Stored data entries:

_ _ _ _ _

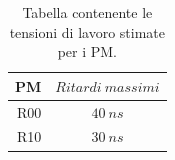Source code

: \documentclass{standalone}
\begin{document}
	\begin{table}[h]                        %
		\begin{center}                          %
			\begin{tabular}{r|c}                  %
				\hline \hline                           %
				PM & $Ritardi\ massimi$\\           %
				\hline                                  %
				R00 & $40\ ns$ \\           %
				\hline                                  %
				R10 & $30\ ns$ \\
				\hline \hline                           %
			\end{tabular}
      \caption{Tabella contenente le tensioni di lavoro stimate per i PM.}
			\label{tab:delay}
		\end{center}
	\end{table}
\end{document}
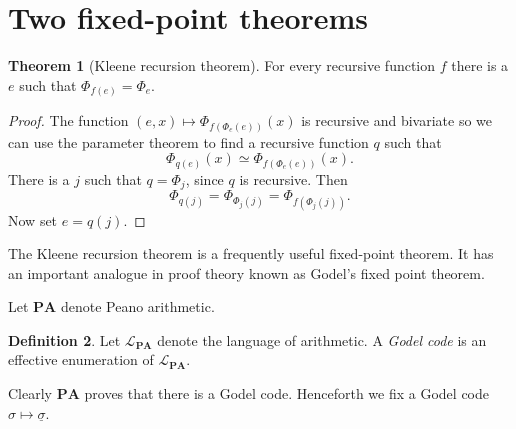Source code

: \documentclass[12pt]{report}
\newcommand{\PA}{\mathbf{PA}}
\newcommand{\dfn}[1]{\emph{#1}\index{#1}}
\theoremstyle{definition}
\newtheorem{theorem}{Theorem}[chapter]
\newtheorem{definition}[theorem]{Definition}
\begin{document}
\section{Two fixed-point theorems}
\begin{theorem}[Kleene recursion theorem]
For every recursive function $f$ there is a $e$ such that $\Phi_{f(e)} = \Phi_e$.
\end{theorem}
\begin{proof}
The function $(e, x) \mapsto \Phi_{f(\Phi_e(e))}(x)$ is recursive and bivariate so we can use the parameter theorem to find a recursive function $q$ such that
$$\Phi_{q(e)}(x) \simeq \Phi_{f(\Phi_e(e))}(x).$$
There is a $j$ such that $q = \Phi_j$, since $q$ is recursive. Then
$$\Phi_{q(j)} = \Phi_{\Phi_j(j)} = \Phi_{f(\Phi_j(j))}.$$
Now set $e = q(j)$.
\end{proof}
The Kleene recursion theorem is a frequently useful fixed-point theorem. It has an important analogue in proof theory known as Godel's fixed point theorem.

Let $\PA$ denote Peano arithmetic.
\begin{definition}
  Let $\mathcal L_{\PA}$ denote the language of arithmetic. A \dfn{Godel code} is an effective enumeration of $\mathcal L_{\PA}$.
\end{definition}
Clearly $\PA$ proves that there is a Godel code. Henceforth we fix a Godel code $\sigma \mapsto \underline \sigma$.
\end{document}
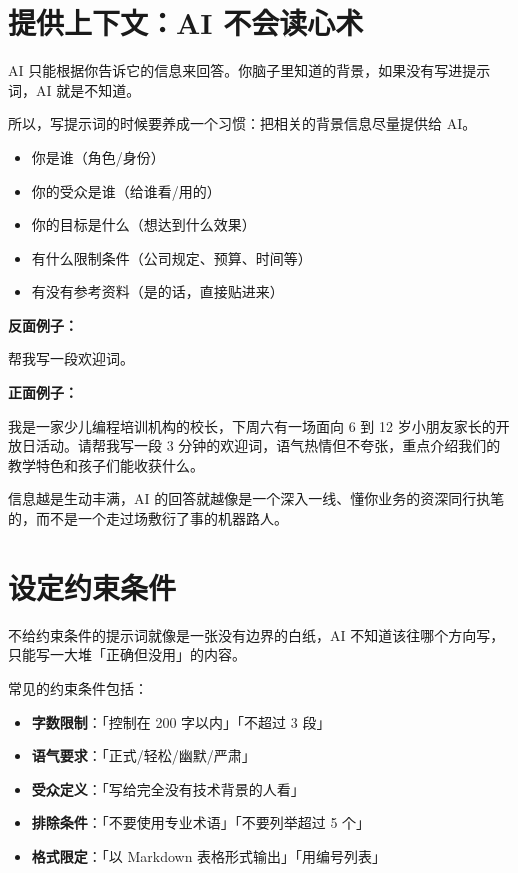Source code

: \section{提供上下文：AI 不会读心术}

AI 只能根据你告诉它的信息来回答。你脑子里知道的背景，如果没有写进提示词，AI 就是不知道。

所以，写提示词的时候要养成一个习惯：把相关的背景信息尽量提供给 AI。

\begin{itemize}
  \item 你是谁（角色/身份）
  \item 你的受众是谁（给谁看/用的）
  \item 你的目标是什么（想达到什么效果）
  \item 有什么限制条件（公司规定、预算、时间等）
  \item 有没有参考资料（是的话，直接贴进来）
\end{itemize}

\textbf{反面例子：}
\begin{promptbox}
帮我写一段欢迎词。
\end{promptbox}

\textbf{正面例子：}
\begin{promptbox}
我是一家少儿编程培训机构的校长，下周六有一场面向 6 到 12 岁小朋友家长的开放日活动。请帮我写一段 3 分钟的欢迎词，语气热情但不夸张，重点介绍我们的教学特色和孩子们能收获什么。
\end{promptbox}

信息越是生动丰满，AI 的回答就越像是一个深入一线、懂你业务的资深同行执笔的，而不是一个走过场敷衍了事的机器路人。

\section{设定约束条件}

不给约束条件的提示词就像是一张没有边界的白纸，AI 不知道该往哪个方向写，只能写一大堆「正确但没用」的内容。

常见的约束条件包括：

\begin{itemize}
  \item \textbf{字数限制}：「控制在 200 字以内」「不超过 3 段」
  \item \textbf{语气要求}：「正式/轻松/幽默/严肃」
  \item \textbf{受众定义}：「写给完全没有技术背景的人看」
  \item \textbf{排除条件}：「不要使用专业术语」「不要列举超过 5 个」
  \item \textbf{格式限定}：「以 Markdown 表格形式输出」「用编号列表」
\end{itemize}

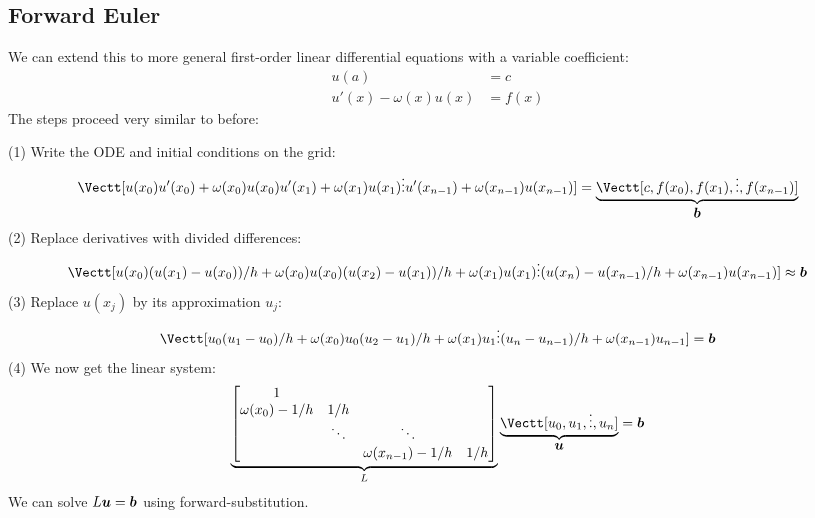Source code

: \subsection{Forward Euler}
We can extend this to more general first-order linear differential equations with a variable coefficient:
\begin{align*}
u(a) &= c \\
u'(x) - \ensuremath{\omega}(x) u(x) &= f(x)
\end{align*}
The steps proceed very similar to before:

(1) Write the ODE and initial conditions on the grid:
\[
\Vectt[u(x_0) \\ 
u'(x_0) + \ensuremath{\omega}(x_0) u(x_0) \\
u'(x_1) + \ensuremath{\omega}(x_1) u(x_1) \\
\ensuremath{\vdots} \\
u'(x_{n-1})+ \ensuremath{\omega}(x_{n-1}) u(x_{n-1})] = \underbrace{\Vectt[c, f(x_0), f(x_1), \ensuremath{\vdots} , f(x_{n-1})]}_{\ensuremath{\bm{\b}}}
\]
(2) Replace derivatives with divided differences:
\[
\Vectt[u(x_0) \\ 
(u(x_1) - u(x_0))/h + \ensuremath{\omega}(x_0)u(x_0) \\
(u(x_2) - u(x_1))/h + \ensuremath{\omega}(x_1)u(x_1) \\
\ensuremath{\vdots} \\
(u(x_n) - u(x_{n-1})/h + \ensuremath{\omega}(x_{n-1})u(x_{n-1})] \ensuremath{\approx} \ensuremath{\bm{\b}}
\]
(3) Replace $u(x_j)$  by its approximation $u_j$:
\[
\Vectt[u_0 \\ 
(u_1 - u_0)/h + \ensuremath{\omega}(x_0) u_0 \\
(u_2 - u_1)/h + \ensuremath{\omega}(x_1) u_1 \\
\ensuremath{\vdots} \\
(u_n - u_{n-1})/h  + \ensuremath{\omega}(x_{n-1}) u_{n-1}] = \ensuremath{\bm{\b}}
\]
(4) We now get the linear system:
\[
\underbrace{\begin{bmatrix}
    1 \\ 
    \ensuremath{\omega}(x_0)-1/h & 1/h \\
    & \ensuremath{\ddots} & \ensuremath{\ddots} \\
    && \ensuremath{\omega}(x_{n-1})-1/h & 1/h \end{bmatrix}}_L \underbrace{\Vectt[u_0,u_1,\ensuremath{\vdots},u_n]}_{\ensuremath{\bm{\u}}} = \ensuremath{\bm{\b}}
\]
We can solve $L \bm{{\mbox{\boldmath$u$\unboldmath}}} = \bm{{\mbox{\boldmath$b$\unboldmath}}}$ using forward-substitution.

_ _ _ _ _

Looking at the entries above, count each line that includes the string "point" and give only the total.

2